PR for primus/megatron v25.7 release (#145)

vidushi8 · clairesonglee · Your Name · web-flow · commit 9a98d0137d53 · 2025-08-13T15:33:56.000+08:00
Co-authored-by: clairesonglee &lt;claire.lee2@amd.com&gt;
Co-authored-by: Your Name &lt;you@example.com&gt;
diff --git a/examples/megatron/configs/deepseek_v2-pretrain.yaml b/examples/megatron/configs/deepseek_v2-pretrain.yaml
@@ -60,7 +60,7 @@ modules:
       # 20250321: need latest megatron docker image
       moe_permute_fusion: false
       # fused wgrad gemm and accumulation
-      gradient_accumulation_fusion: true
+      gradient_accumulation_fusion: false
       # recommend set `false` in fp8
       moe_use_legacy_grouped_gemm: true
       # fused topk router with aux score
diff --git a/examples/megatron/configs/deepseek_v2_lite-pretrain.yaml b/examples/megatron/configs/deepseek_v2_lite-pretrain.yaml
@@ -55,13 +55,15 @@ modules:
       # 20250321: need latest megatron docker image
       moe_permute_fusion: false
       # fused wgrad gemm and accumulation
-      gradient_accumulation_fusion: true
+      gradient_accumulation_fusion: false
       # recommend set `false` in fp8
       moe_use_legacy_grouped_gemm: true
       # fused topk router with aux score
       moe_use_fused_router_with_aux_score: false
       # pad 192/128 for deepseek attention
       fused_padded_mla_attention: false
+      
+      multi_latent_attention: false
 
       # ckpt
       finetune: false
diff --git a/examples/megatron/configs/deepseek_v3-pretrain.yaml b/examples/megatron/configs/deepseek_v3-pretrain.yaml
@@ -0,0 +1,82 @@
+work_group: ${TEAM:amd}
+user_name: ${USER:root}
+exp_name: ${EXP_NAME:deepseek_v3-pretrain}
+workspace: ./output
+
+modules:
+  pre_trainer:
+    framework: megatron
+    config: pre_trainer.yaml
+
+    # model to run
+    model: ${PRIMUS_MODEL:deepseek_v3}.yaml
+    overrides:
+      # log
+      wandb_project: "Primus_DeepSeek_Pretrain"

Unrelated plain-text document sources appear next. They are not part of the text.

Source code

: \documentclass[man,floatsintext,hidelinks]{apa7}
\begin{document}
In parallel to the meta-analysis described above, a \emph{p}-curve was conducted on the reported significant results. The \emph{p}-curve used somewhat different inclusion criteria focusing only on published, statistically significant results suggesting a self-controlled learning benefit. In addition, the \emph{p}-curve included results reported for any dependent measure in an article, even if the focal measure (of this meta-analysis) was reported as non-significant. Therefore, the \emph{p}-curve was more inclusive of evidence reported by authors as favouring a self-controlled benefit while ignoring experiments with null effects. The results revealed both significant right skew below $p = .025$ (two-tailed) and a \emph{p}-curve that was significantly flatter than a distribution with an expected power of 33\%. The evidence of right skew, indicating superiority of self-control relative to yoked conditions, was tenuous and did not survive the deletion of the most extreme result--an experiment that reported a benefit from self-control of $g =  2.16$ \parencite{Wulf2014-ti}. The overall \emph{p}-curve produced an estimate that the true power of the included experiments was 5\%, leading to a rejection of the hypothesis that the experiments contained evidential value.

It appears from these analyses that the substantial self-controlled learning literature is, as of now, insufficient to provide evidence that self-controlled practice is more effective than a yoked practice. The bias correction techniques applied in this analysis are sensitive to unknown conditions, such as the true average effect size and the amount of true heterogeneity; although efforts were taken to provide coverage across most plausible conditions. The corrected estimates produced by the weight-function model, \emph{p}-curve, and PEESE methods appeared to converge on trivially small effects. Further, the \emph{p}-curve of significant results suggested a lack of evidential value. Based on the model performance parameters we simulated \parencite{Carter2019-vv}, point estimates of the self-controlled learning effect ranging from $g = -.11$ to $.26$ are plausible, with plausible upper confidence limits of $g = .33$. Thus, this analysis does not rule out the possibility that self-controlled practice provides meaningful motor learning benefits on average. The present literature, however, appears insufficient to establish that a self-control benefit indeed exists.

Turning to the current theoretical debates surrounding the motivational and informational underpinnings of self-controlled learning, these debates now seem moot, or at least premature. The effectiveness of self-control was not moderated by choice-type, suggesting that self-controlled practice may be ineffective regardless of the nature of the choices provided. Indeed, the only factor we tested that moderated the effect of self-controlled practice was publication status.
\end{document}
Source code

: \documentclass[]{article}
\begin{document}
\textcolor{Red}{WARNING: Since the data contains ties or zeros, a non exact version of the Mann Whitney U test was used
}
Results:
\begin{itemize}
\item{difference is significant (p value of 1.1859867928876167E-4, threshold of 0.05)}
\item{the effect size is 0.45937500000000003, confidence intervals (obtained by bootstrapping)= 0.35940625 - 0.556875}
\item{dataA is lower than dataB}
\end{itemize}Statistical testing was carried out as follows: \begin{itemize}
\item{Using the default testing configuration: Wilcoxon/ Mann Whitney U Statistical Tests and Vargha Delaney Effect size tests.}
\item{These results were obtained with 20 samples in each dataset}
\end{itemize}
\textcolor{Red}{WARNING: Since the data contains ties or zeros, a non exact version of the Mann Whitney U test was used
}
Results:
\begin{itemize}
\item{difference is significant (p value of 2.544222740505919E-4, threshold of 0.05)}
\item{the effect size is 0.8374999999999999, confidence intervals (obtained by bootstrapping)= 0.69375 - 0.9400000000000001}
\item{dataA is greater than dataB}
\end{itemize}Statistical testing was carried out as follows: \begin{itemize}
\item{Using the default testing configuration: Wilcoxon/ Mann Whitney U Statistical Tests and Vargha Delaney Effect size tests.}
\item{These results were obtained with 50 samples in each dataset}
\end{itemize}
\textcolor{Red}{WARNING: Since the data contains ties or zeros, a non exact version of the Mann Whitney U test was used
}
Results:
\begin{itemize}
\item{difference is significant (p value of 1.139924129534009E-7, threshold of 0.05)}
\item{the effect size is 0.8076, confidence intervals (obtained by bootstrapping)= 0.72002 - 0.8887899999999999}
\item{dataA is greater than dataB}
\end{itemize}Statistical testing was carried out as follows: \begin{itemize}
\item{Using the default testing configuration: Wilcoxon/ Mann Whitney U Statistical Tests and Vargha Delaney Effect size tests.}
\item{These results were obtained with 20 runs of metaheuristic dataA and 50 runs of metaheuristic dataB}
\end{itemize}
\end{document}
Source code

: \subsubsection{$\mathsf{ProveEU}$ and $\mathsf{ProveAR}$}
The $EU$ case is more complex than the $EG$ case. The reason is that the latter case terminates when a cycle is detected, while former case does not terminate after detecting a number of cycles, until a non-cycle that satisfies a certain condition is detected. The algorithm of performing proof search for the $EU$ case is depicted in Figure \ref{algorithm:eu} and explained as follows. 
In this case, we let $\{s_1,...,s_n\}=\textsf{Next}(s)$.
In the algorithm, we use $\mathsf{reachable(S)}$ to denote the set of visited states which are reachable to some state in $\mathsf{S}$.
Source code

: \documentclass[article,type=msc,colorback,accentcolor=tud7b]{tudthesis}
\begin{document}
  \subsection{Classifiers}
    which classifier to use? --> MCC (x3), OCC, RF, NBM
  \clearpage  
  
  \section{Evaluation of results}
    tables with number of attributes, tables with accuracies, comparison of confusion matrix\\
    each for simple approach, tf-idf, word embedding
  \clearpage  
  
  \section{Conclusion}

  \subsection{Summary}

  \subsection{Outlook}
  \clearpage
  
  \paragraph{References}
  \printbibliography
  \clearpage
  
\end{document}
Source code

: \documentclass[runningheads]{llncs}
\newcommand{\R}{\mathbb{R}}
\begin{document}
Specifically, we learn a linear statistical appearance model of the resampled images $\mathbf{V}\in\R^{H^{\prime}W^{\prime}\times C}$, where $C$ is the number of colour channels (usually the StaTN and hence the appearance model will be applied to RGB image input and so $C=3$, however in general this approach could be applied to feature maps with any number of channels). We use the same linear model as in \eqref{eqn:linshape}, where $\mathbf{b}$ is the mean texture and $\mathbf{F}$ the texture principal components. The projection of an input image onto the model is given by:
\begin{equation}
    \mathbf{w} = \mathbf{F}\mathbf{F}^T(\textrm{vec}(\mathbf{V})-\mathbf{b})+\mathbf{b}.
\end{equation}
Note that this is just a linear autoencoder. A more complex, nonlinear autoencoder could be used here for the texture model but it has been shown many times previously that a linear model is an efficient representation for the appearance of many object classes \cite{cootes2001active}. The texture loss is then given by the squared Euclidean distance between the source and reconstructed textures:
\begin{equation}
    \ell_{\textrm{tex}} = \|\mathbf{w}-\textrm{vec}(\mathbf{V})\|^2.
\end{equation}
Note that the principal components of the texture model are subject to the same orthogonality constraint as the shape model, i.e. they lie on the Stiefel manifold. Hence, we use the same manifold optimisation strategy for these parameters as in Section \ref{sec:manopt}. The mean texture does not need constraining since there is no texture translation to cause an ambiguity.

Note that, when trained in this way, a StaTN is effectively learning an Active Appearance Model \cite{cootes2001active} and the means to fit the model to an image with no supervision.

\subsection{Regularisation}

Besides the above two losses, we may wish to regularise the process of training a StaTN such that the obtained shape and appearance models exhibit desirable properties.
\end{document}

+      stderr_sink_level: DEBUG
+
+      # debug
+      moe_router_force_load_balancing: true
+      log_avg_skip_iterations: 2
+      log_avg_reset_interval: 50
+
+      # hyber parameters
+      train_iters: 50
+      micro_batch_size: 4
+      global_batch_size: 256
+      seq_length: ${PRIMUS_SEQ_LENGTH:4096}
+      max_position_embeddings: ${PRIMUS_MAX_POSITION_EMBEDDINGS:4096}
+      lr: 1.0e-5
+      min_lr: 0.0
+      lr_warmup_iters: 2
+      lr_decay_iters: null
+      lr_decay_style: cosine
+      weight_decay: 0.1
+      adam_beta1: 0.9
+      adam_beta2: 0.95
+      eod_mask_loss: true
+      init_method_std: 0.008
+      norm_epsilon: 1.0e-6
+
+      # parallel
+      tensor_model_parallel_size: ${PRIMUS_TP:1}
+      pipeline_model_parallel_size: ${PRIMUS_PP:1}
+      expert_model_parallel_size: ${PRIMUS_EP:8}
+      overlap_grad_reduce: true
+      overlap_param_gather: true
+
+      # data
+      mock_data: true
+      train_data_path: ${TOKENIZED_DATA_PATH:null}
+      valid_data_path: null
+      test_data_path: null
+
+      # fusion
+      # 20250321: need latest megatron docker image
+      moe_permute_fusion: false
+      # fused wgrad gemm and accumulation
+      gradient_accumulation_fusion: false
+      # recommend set `false` in fp8
+      moe_use_legacy_grouped_gemm: true
+      # fused topk router with aux score
+      moe_use_fused_router_with_aux_score: false
+      # pad 192/128 for deepseek attention
+      fused_padded_mla_attention: false
+
+      # Performance toggles
+      #multi_latent_attention: false
+      #apply_rope_fusion: true
+
+      # ckpt
+      finetune: false
+      auto_continue_train: false
+      load: null
+      no_load_optim: null
+      no_load_rng: null
+      save: null
+      save_interval: 20000
+      no_save_optim: null
+      no_save_rng: null
+      disable_last_saving: true
+      ckpt_format: torch
+      eval_iters: 0
diff --git a/examples/megatron/configs/llama2_7B-pretrain.yaml b/examples/megatron/configs/llama2_7B-pretrain.yaml
@@ -47,6 +47,7 @@ modules:
       expert_model_parallel_size: 1
       overlap_grad_reduce: true
       overlap_param_gather: true
+      gradient_accumulation_fusion: false
 
       # data
       mock_data: true
diff --git a/examples/megatron/configs/llama3.1_8B-pretrain.yaml b/examples/megatron/configs/llama3.1_8B-pretrain.yaml
@@ -45,6 +45,7 @@ modules:
       expert_model_parallel_size: 1
       overlap_grad_reduce: true
       overlap_param_gather: true
+      gradient_accumulation_fusion: false
 
       # data
       mock_data: true
diff --git a/examples/megatron/configs/llama3.3_70B-pretrain.yaml b/examples/megatron/configs/llama3.3_70B-pretrain.yaml
@@ -7,7 +7,7 @@ modules:
   pre_trainer:
     framework: megatron
     config: pre_trainer.yaml
-    model: llama3.1_70B.yaml
+    model: llama3.3_70B.yaml
     overrides:
       # log
       wandb_project: "Primus_DeepSeek_Pretrain"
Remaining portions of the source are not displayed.